The future of warfare lies in the streets, sewers, high-rise buildings, industrial parks, and the sprawl of houses, shacks, and shelters that form the broken cities of our world. (journal of the US Army War College)
It seems incongruous that constant warnings about the terrorist threat should lead to APEC staging itself in the very place most likely to be a magnet for such acts. However, APEC has good reason for not meeting on some tropical island. Far from seeking to avoid the week long APEC chaos diary, the event seems to have a fetish with securing these set pieces. As I shall argue here, APEC serves the cause of military urbanism.
We can define military urbanism as the way in which global power works to inscribe political violence and war into the planning and design of cities. It is more than an APEC like pause to business as usual. It is the marking of the city as a permanent zone of conflict. What they learn from APEC's laboratory in the CBD they can apply to Sydney's more 'feral' postcodes.

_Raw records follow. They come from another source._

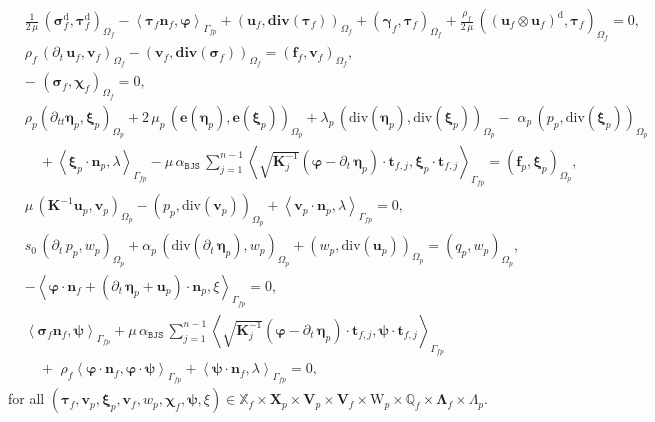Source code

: \documentclass[11pt]{article}
\numberwithin{equation}{section}
\newcommand{\ds}{\displaystyle}
\newcommand{\bgamma}{{\boldsymbol\gamma}}
\newcommand{\bLambda}{{\boldsymbol\Lambda}}
\newcommand{\bbeta}{{\boldsymbol\eta}}
\newcommand{\bsi}{{\boldsymbol\sigma}}
\newcommand{\bvarphi}{{\boldsymbol\varphi}}
\newcommand{\bpsi}{{\boldsymbol\psi}}
\newcommand{\btau}{{\boldsymbol\tau}}
\newcommand{\bchi}{{\boldsymbol\chi}}
\newcommand{\bxi}{{\boldsymbol\xi}}
\newcommand{\bv}{{\mathbf{v}}}
\newcommand{\f}{\mathbf{f}}
\newcommand{\bu}{\mathbf{u}}
\newcommand{\bt}{{\mathbf{t}}}
\newcommand{\bn}{{\mathbf{n}}}
\newcommand{\be}{{\mathbf{e}}}
\newcommand{\0}{{\mathbf{0}}}
\def\bK{\mathbf{K}}
\def\bX{\mathbf{X}}
\def\bV{\mathbf{V}}
\newcommand\bbQ{\mathbb{Q}}
\newcommand\bbX{\mathbb{X}}
\def\W{\mathrm{W}}
\def\rd{\mathrm{d}}
\def\BJS{\mathtt{BJS}}
\def\bdiv{\mathbf{div}}
\def\div{\mathrm{div}}
\def\pil{\left<}
\def\pir{\right>}
\numberwithin{equation}{section}
\begin{document}
\begin{subequations}\label{eq:continuous-weak-formulation-1}
\begin{align}
& \ds \frac{1}{2\,\mu}\,(\bsi^\rd_f,\btau^\rd_f)_{\Omega_f} - \pil\btau_f\bn_f,\bvarphi \pir_{\Gamma_{fp}} + (\bu_f,\bdiv(\btau_f))_{\Omega_f} + (\bgamma_f,\btau_f)_{\Omega_f} 
+ \frac{\rho_f}{2\,\mu}\,((\bu_f\otimes\bu_f)^\rd,\btau_f)_{\Omega_f} = 0, \label{eq:continuous-weak-formulation-1a}\\[1ex]
& \ds \rho_f\, (\partial_t\,\bu_f,\bv_f)_{\Omega_f} - (\bv_f,\bdiv(\bsi_f))_{\Omega_f} = (\f_f,\bv_f)_{\Omega_f}, \label{eq:continuous-weak-formulation-1b} \\[1ex]
& \ds -\,\,(\bsi_f,\bchi_f)_{\Omega_f} = 0, \label{eq:continuous-weak-formulation-1c} \\[1ex]
& \ds \rho_p (\partial_{tt}\bbeta_p,\bxi_p)_{\Omega_p} + 2\,\mu_p\,(\be(\bbeta_p),\be(\bxi_p))_{\Omega_p} + \lambda_p\,(\div(\bbeta_p),\div(\bxi_p))_{\Omega_p} -\,\,\alpha_p\,(p_p,\div(\bxi_p))_{\Omega_p} \nonumber \\[0.5ex] 
& \ds\quad +\pil\bxi_p\cdot\bn_p,\lambda\pir_{\Gamma_{fp}} - \mu\,\alpha_{\BJS}\,\sum_{j=1}^{n-1} \pil\sqrt{\bK^{-1}_j}\left( \bvarphi - \partial_t\,\bbeta_p \right)\cdot\bt_{f,j},\bxi_p\cdot\bt_{f,j} \pir_{\Gamma_{fp}} = (\f_p,\bxi_p)_{\Omega_p}, \label{eq:continuous-weak-formulation-1d} \\[1ex]
& \ds \mu\,(\bK^{-1}\bu_p,\bv_p)_{\Omega_p} - (p_p,\div(\bv_p))_{\Omega_p} + \pil\bv_p\cdot\bn_p,\lambda\pir_{\Gamma_{fp}} = 0, \label{eq:continuous-weak-formulation-1e} \\[1ex]
& \ds s_0\,(\partial_t\, p_p,w_p)_{\Omega_p} + \alpha_p\,(\div(\partial_t\,\bbeta_p), w_p)_{\Omega_p} + (w_p,\div(\bu_p))_{\Omega_p} = (q_p,w_p)_{\Omega_p},\label{eq:continuous-weak-formulation-1f} \\[1ex]
& \ds - \pil\bvarphi\cdot\bn_f + \left(\partial_t\,\bbeta_p + \bu_p\right)\cdot\bn_p,\xi\pir_{\Gamma_{fp}} = 0, \label{eq:continuous-weak-formulation-1g} \\[1ex]
& \ds \pil\bsi_f\bn_f,\bpsi\pir_{\Gamma_{fp}} + \mu\,\alpha_{\BJS}\,\sum_{j=1}^{n-1} \pil\sqrt{\bK^{-1}_j}\left( \bvarphi - \partial_t\,\bbeta_p \right)\cdot\bt_{f,j},\bpsi\cdot\bt_{f,j} \pir_{\Gamma_{fp}} \nonumber \\[0.5ex]
 & \ds\quad +\,\, \rho_f\pil \bvarphi\cdot\bn_f, \bvarphi\cdot\bpsi \pir_{\Gamma_{fp}} + \pil\bpsi\cdot\bn_f,\lambda\pir_{\Gamma_{fp}} = 0,\label{eq:continuous-weak-formulation-1h}
\end{align}
\end{subequations}
for all $(\btau_f, \bv_p, \bxi_p, \bv_f, w_p, \bchi_f, \bpsi, \xi)\in \bbX_f\times \bX_p\times \bV_p\times \bV_f\times \W_p\times \bbQ_f\times \bLambda_f\times \Lambda_p$.
\end{document}
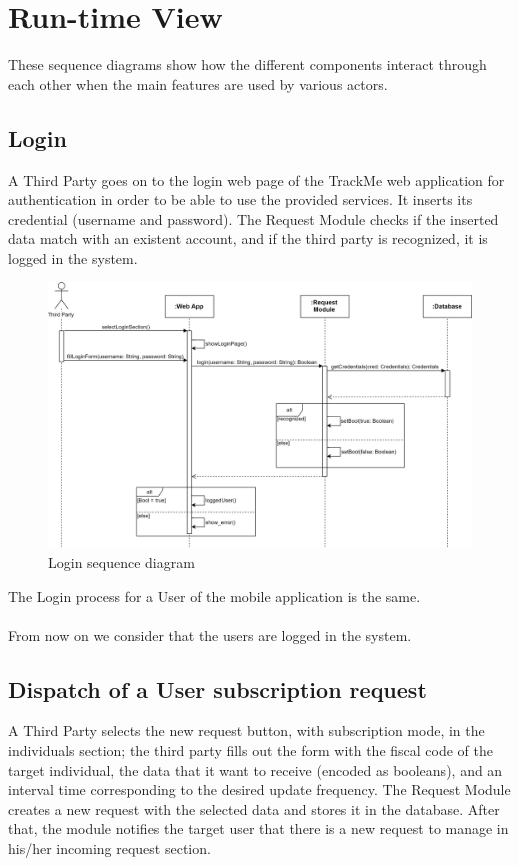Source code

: \section{Run-time View}
These sequence diagrams show how the different components interact through each other when the main features are used by various actors.
\subsection{Login}
A Third Party goes on to the login web page of the TrackMe web application for authentication in order to be able to use the provided services. It inserts its credential (username and password). The Request Module checks if the inserted data match with an existent account, and if the third party is recognized, it is logged in the system.

\begin{figure}[H]
    \centering
    \includegraphics[scale=0.15]{./Pictures/login.png}
    \caption{Login sequence diagram}
\end{figure}

The Login process for a User of the mobile application is the same.\\ \\
From now on we consider that the users are logged in the system.

\subsection{Dispatch of a User subscription request}
A Third Party selects the new request button, with subscription mode, in the individuals section; the third party fills out the form with the fiscal code of the target individual, the data that it want to receive (encoded as booleans), and an interval time corresponding to the desired update frequency. The Request Module creates a new request with the selected data and stores it in the database. After that, the module notifies the target user that there is a new request to manage in his/her incoming request section.

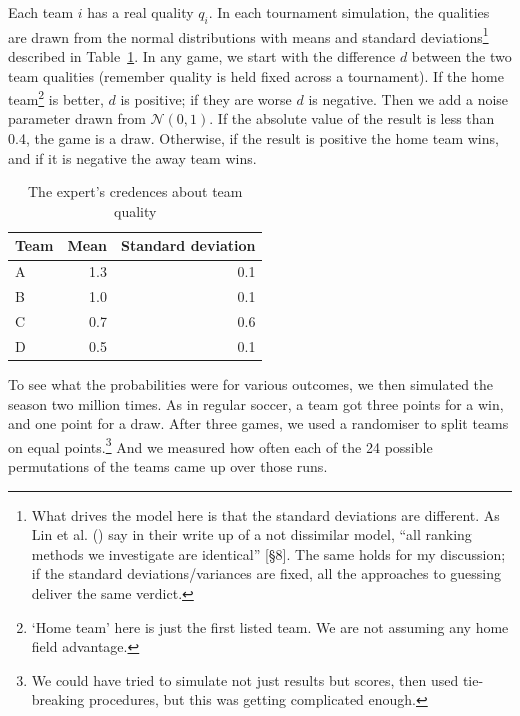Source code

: \documentclass[
  11pt,
  letterpaper,
  DIV=11,
  numbers=noendperiod,
  twoside]{scrartcl}
\begin{document}
Each team \(i\) has a real quality \(q_i\). In each tournament
simulation, the qualities are drawn from the normal distributions with
means and standard deviations\footnote{What drives the model here is
  that the standard deviations are different. As Lin et al.
  () say in their write up of a not
  dissimilar model, ``all ranking methods we investigate are identical''
  {[}§8{]}. The same holds for my discussion; if the standard
  deviations/variances are fixed, all the approaches to guessing deliver
  the same verdict.} described in Table~\ref{tbl-quality}. In any game,
we start with the difference \(d\) between the two team qualities
(remember quality is held fixed across a tournament). If the home
team\footnote{`Home team' here is just the first listed team. We are not
  assuming any home field advantage.} is better, \(d\) is positive; if
they are worse \(d\) is negative. Then we add a noise parameter drawn
from \(\mathcal{N}(0, 1)\). If the absolute value of the result is less
than 0.4, the game is a draw. Otherwise, if the result is positive the
home team wins, and if it is negative the away team wins.

{

\begin{longtable}[]{@{}lrr@{}}

\caption{\label{tbl-quality}The expert's credences about team quality}

\tabularnewline

\toprule\noalign{}
Team & Mean & Standard deviation \\
\midrule\noalign{}
\endhead
\bottomrule\noalign{}
\endlastfoot
A & 1.3 & 0.1 \\
B & 1.0 & 0.1 \\
C & 0.7 & 0.6 \\
D & 0.5 & 0.1 \\

\end{longtable}

}

To see what the probabilities were for various outcomes, we then
simulated the season two million times. As in regular soccer, a team got
three points for a win, and one point for a draw. After three games, we
used a randomiser to split teams on equal points.\footnote{We could have
  tried to simulate not just results but scores, then used tie-breaking
  procedures, but this was getting complicated enough.} And we measured
how often each of the 24 possible permutations of the teams came up over
those runs.
\end{document}
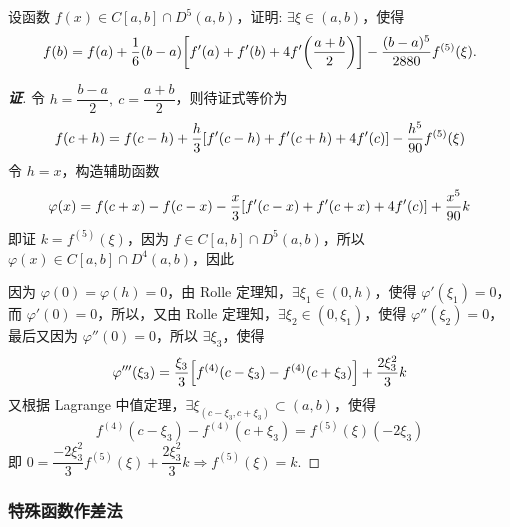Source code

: \begin{example}
    设函数 $\displaystyle f(x)\in C[a,b]\cap D^5(a,b)$，证明: $\exists\xi\in(a,b)$，使得
    $$f(b)=f(a)+\dfrac{1}{6}(b-a)\qty[f'(a)+f'(b)+4f'\qty(\dfrac{a+b}{2})]-\dfrac{(b-a)^5}{2880}f^{(5)}(\xi).$$
\end{example}
\begin{proof}[{\songti \textbf{证}}]
    令 $h=\dfrac{b-a}{2},~c=\dfrac{a+b}{2}$，则待证式等价为
    $$f(c+h)=f(c-h)+\dfrac{h}{3}\qty[f'(c-h)+f'(c+h)+4f'(c)]-\dfrac{h^5}{90}f^{(5)}(\xi)$$
    令 $h=x$，构造辅助函数 $$\varphi(x)=f(c+x)-f(c-x)-\dfrac{x}{3}\qty[f'(c-x)+f'(c+x)+4f'(c)]+\dfrac{x^5}{90}k$$
    即证 $k=f^{(5)}(\xi)$，因为 $f\in C[a,b]\cap D^5(a,b)$，所以 $\varphi(x)\in C[a,b]\cap D^4(a,b)$，因此
    因为 $\varphi(0)=\varphi(h)=0$，由 Rolle 定理知，$\exists\xi_1\in(0,h)$，使得 $\varphi'(\xi_1)=0$，而 $\varphi'(0)=0$，所以，又由 Rolle 定理知，$\exists\xi_2\in(0,\xi_1)$，使得 $\varphi''(\xi_2)=0$，最后又因为 $\varphi''(0)=0$，所以 $\exists\xi_3$，使得
    $$\varphi'''(\xi_3)=\dfrac{\xi_3}{3}\qty[f^{(4)}(c-\xi_3)-f^{(4)}(c+\xi_3)]+\dfrac{2\xi_3^2}{3}k$$
    又根据 Lagrange 中值定理，$\exists\xi_(c-\xi_3,c+\xi_3)\subset(a,b)$，使得 $$f^{(4)}(c-\xi_3)-f^{(4)}(c+\xi_3)=f^{(5)}(\xi)(-2\xi_3)$$
    即 $0=\dfrac{-2\xi_3^2}{3}f^{(5)}(\xi)+\dfrac{2\xi_3^2}{3}k\Rightarrow f^{(5)}(\xi)=k$.
\end{proof}

\subsubsection{特殊函数作差法}

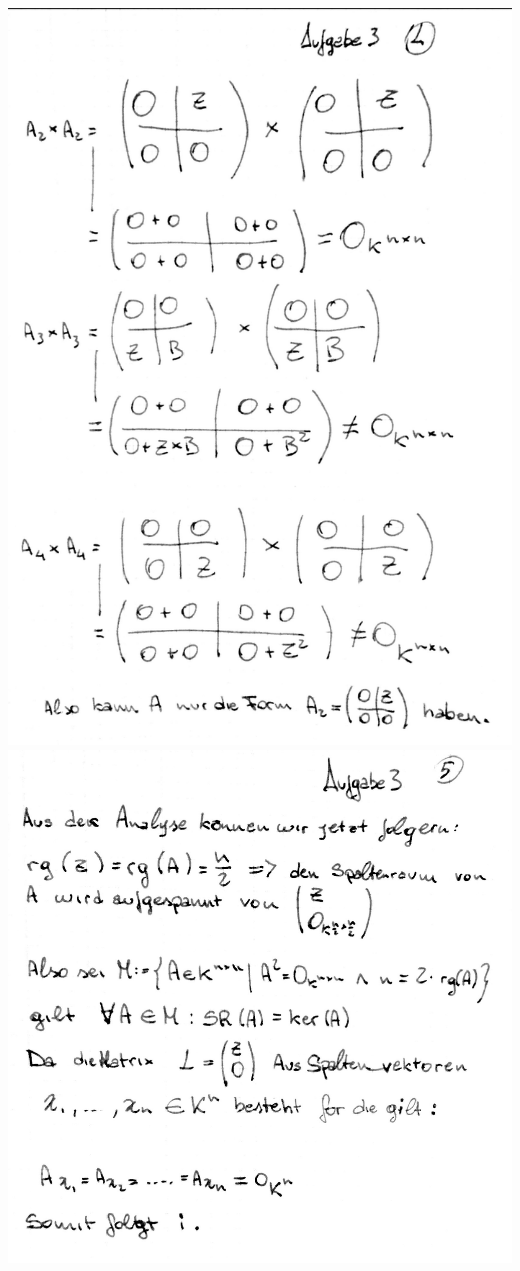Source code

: \documentclass[10pt,a4paper]{article}
\begin{document}
\includegraphics[scale=0.25]{lat1_8.jpg}  \\
\includegraphics[scale=0.25]{lat1_9.jpg}  \\
\end{document}
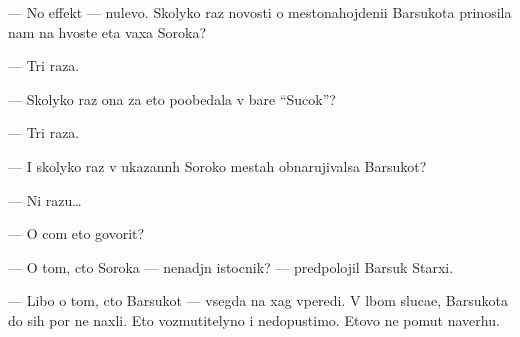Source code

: \documentclass[12pt]{book}
\begin{document}
— No effekt — nulevo{\y}. Skolyko raz novosti o mestonahojdeni{\y}i Barsukota prinosila nam na hvoste eta vaxa Soroka?

— Tri raza.

— Skolyko raz ona za eto poobedala v bare ``Sucok''?

— Tri raza.

— I skoly\-ko raz v ukazann{\yi}h Soroko{\y} mestah obnarujivalsa Barsukot?

— Ni razu…

— O com eto govorit?

— O tom, cto Soroka — nenad{\e}jn{\yi}{\y} istocnik? — predpolojil Barsuk Starxi{\y}.

— Libo o tom, cto Barsukot — vsegda na xag vperedi. V l{\io}bom sluca{\y}e, Barsukota do sih por ne naxli. Eto vozmutitelyno i nedopustimo. Etovo ne po{\y}mut naverhu. 
\end{document}
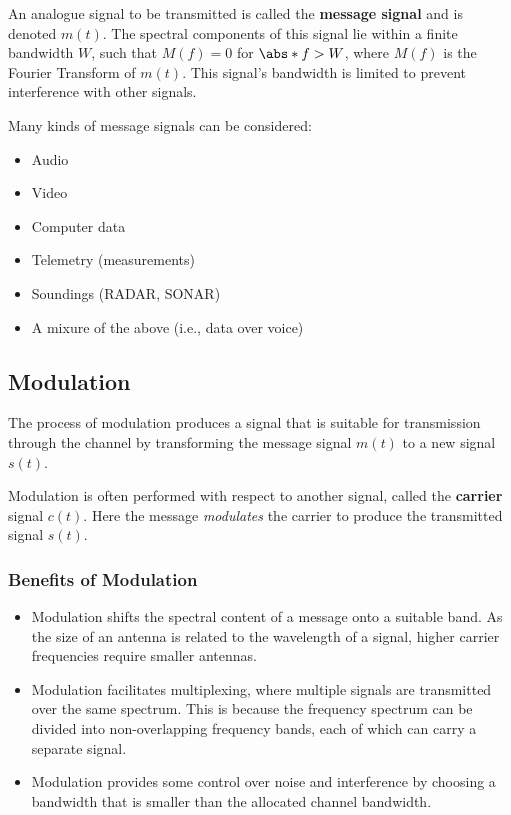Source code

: \documentclass{article}
\begin{document}
An analogue signal to be transmitted is called the \textbf{message
signal} and is denoted \(m\left( t \right)\). The spectral components
of this signal lie within a finite bandwidth \(W\), such that \(M\left(
f \right) = 0\) for \(\abs*{f} > W\), where \(M\left( f \right)\) is
the Fourier Transform of \(m\left( t \right)\). This signal's bandwidth
is limited to prevent interference with other signals.

Many kinds of message signals can be considered:
\begin{itemize}
    \item Audio
    \item Video
    \item Computer data
    \item Telemetry (measurements)
    \item Soundings (RADAR, SONAR)
    \item A mixure of the above (i.e., data over voice)
\end{itemize}
\subsection{Modulation}
The process of modulation produces a signal that is suitable for
transmission through the channel by transforming the message signal
\(m\left( t \right)\) to a new signal \(s\left( t \right)\).

Modulation is often performed with respect to another signal, called
the \textbf{carrier} signal \(c\left( t \right)\). Here the message
\textit{modulates} the carrier to produce the transmitted signal
\(s\left( t \right)\).
\subsubsection{Benefits of Modulation}
\begin{itemize}
    \item Modulation shifts the spectral content of a message onto a
          suitable band. As the size of an antenna is related to the
          wavelength of a signal, higher carrier frequencies require
          smaller antennas.
    \item Modulation facilitates multiplexing, where multiple signals
          are transmitted over the same spectrum. This is because the
          frequency spectrum can be divided into non-overlapping
          frequency bands, each of which can carry a separate signal.
    \item Modulation provides some control over noise and interference
          by choosing a bandwidth that is smaller than the allocated
          channel bandwidth.
\end{itemize}
\end{document}
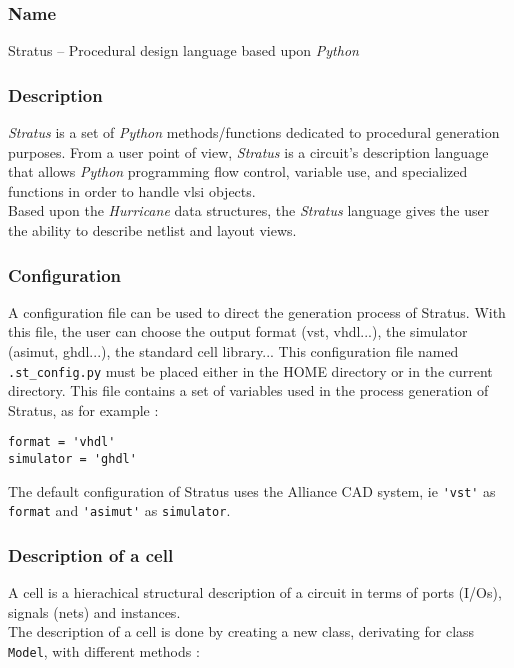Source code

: \subsubsection{Name}

Stratus -- Procedural design language based upon \emph{Python}

\subsubsection{Description}

\emph{Stratus} is a set of \emph{Python} methods/functions dedicated to procedural generation purposes. From a user point of view, \emph{Stratus} is a circuit's description  language that allows \emph{Python} programming flow control, variable use, and specialized functions in order to handle vlsi objects.\\

\indent Based upon the \emph{Hurricane} data structures, the \emph{Stratus} language gives the user the ability to describe netlist and layout views.

\subsubsection{Configuration}
A configuration file can be used to direct the generation process of Stratus. With this file, the user can choose the output format (vst, vhdl...), the simulator (asimut, ghdl...), the standard cell library... This configuration file named \verb-.st_config.py- must be placed either in the HOME directory or in the current directory. This file contains a set of variables used in the process generation of Stratus, as for example :
\begin{verbatim} 
format = 'vhdl'
simulator = 'ghdl'
\end{verbatim} 
The default configuration of Stratus uses the Alliance CAD system, ie \verb-'vst'- as \verb-format- and \verb-'asimut'- as \verb-simulator-.

\subsubsection{Description of a cell}

A cell is a hierachical structural description of a circuit in terms of ports (I/Os), signals (nets) and instances.\\
     
\indent The description of a cell is done by creating a new class, derivating for class \verb-Model-, with different methods :

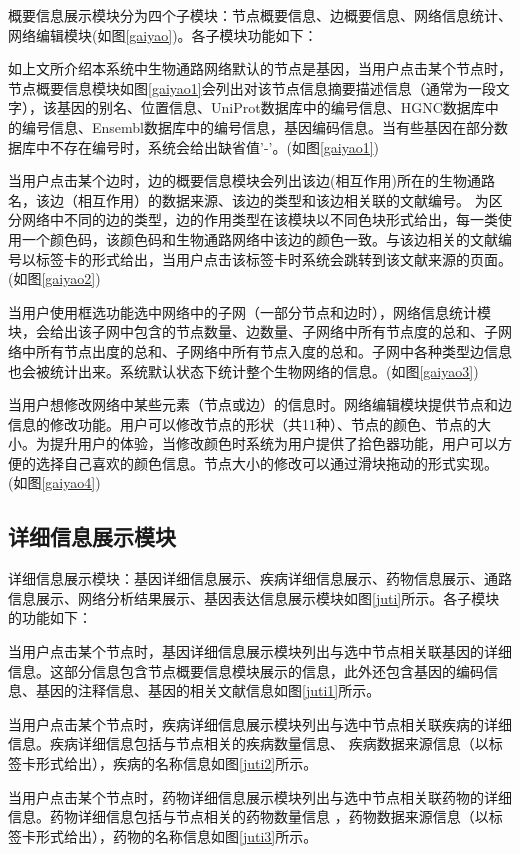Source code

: 概要信息展示模块分为四个子模块：节点概要信息、边概要信息、网络信息统计、网络编辑模块(如图\ref{gaiyao})。各子模块功能如下：

如上文所介绍本系统中生物通路网络默认的节点是基因，当用户点击某个节点时，节点概要信息模块如图\ref{gaiyao1}会列出对该节点信息摘要描述信息（通常为一段文字），该基因的别名、位置信息、UniProt\cite{uniprot2014uniprot}数据库中的编号信息、HGNC\cite{povey2001hugo}数据库中的编号信息、Ensembl\cite{cunningham2014ensembl}数据库中的编号信息，基因编码信息。当有些基因在部分数据库中不存在编号时，系统会给出缺省值'-'。(如图\ref{gaiyao1})

当用户点击某个边时，边的概要信息模块会列出该边(相互作用)所在的生物通路名，该边（相互作用）的数据来源、该边的类型和该边相关联的文献编号。 为区分网络中不同的边的类型，边的作用类型在该模块以不同色块形式给出，每一类使用一个颜色码，该颜色码和生物通路网络中该边的颜色一致。与该边相关的文献编号以标签卡的形式给出，当用户点击该标签卡时系统会跳转到该文献来源的页面。(如图\ref{gaiyao2})

当用户使用框选功能选中网络中的子网（一部分节点和边时），网络信息统计模块，会给出该子网中包含的节点数量、边数量、子网络中所有节点度的总和、子网络中所有节点出度的总和、子网络中所有节点入度的总和。子网中各种类型边信息也会被统计出来。系统默认状态下统计整个生物网络的信息。(如图\ref{gaiyao3})

当用户想修改网络中某些元素（节点或边）的信息时。网络编辑模块提供节点和边信息的修改功能。用户可以修改节点的形状（共11种）、节点的颜色、节点的大小。为提升用户的体验，当修改颜色时系统为用户提供了拾色器功能，用户可以方便的选择自己喜欢的颜色信息。节点大小的修改可以通过滑块拖动的形式实现。(如图\ref{gaiyao4})

\subsection{详细信息展示模块}
详细信息展示模块：基因详细信息展示、疾病详细信息展示、药物信息展示、通路信息展示、网络分析结果展示、基因表达信息展示模块如图\ref{juti}所示。各子模块的功能如下：

当用户点击某个节点时，基因详细信息展示模块列出与选中节点相关联基因的详细信息。这部分信息包含节点概要信息模块展示的信息，此外还包含基因的编码信息、基因的注释信息、基因的相关文献信息如图\ref{juti1}所示。

当用户点击某个节点时，疾病详细信息展示模块列出与选中节点相关联疾病的详细信息。疾病详细信息包括与节点相关的疾病数量信息、
疾病数据来源信息（以标签卡形式给出），疾病的名称信息如图\ref{juti2}所示。

当用户点击某个节点时，药物详细信息展示模块列出与选中节点相关联药物的详细信息。药物详细信息包括与节点相关的药物数量信息
，药物数据来源信息（以标签卡形式给出），药物的名称信息如图\ref{juti3}所示。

The disruption leading up to and during APEC raises this question. Might strategic parts of cities such as Sydney be developed or redeveloped for militarised readiness? If so, architects and planners would be coopted to design fast emergency access routes and entry points. Of course, none of it would be obvious until they deploy their units next time. But the whole process would be at the cost of public space.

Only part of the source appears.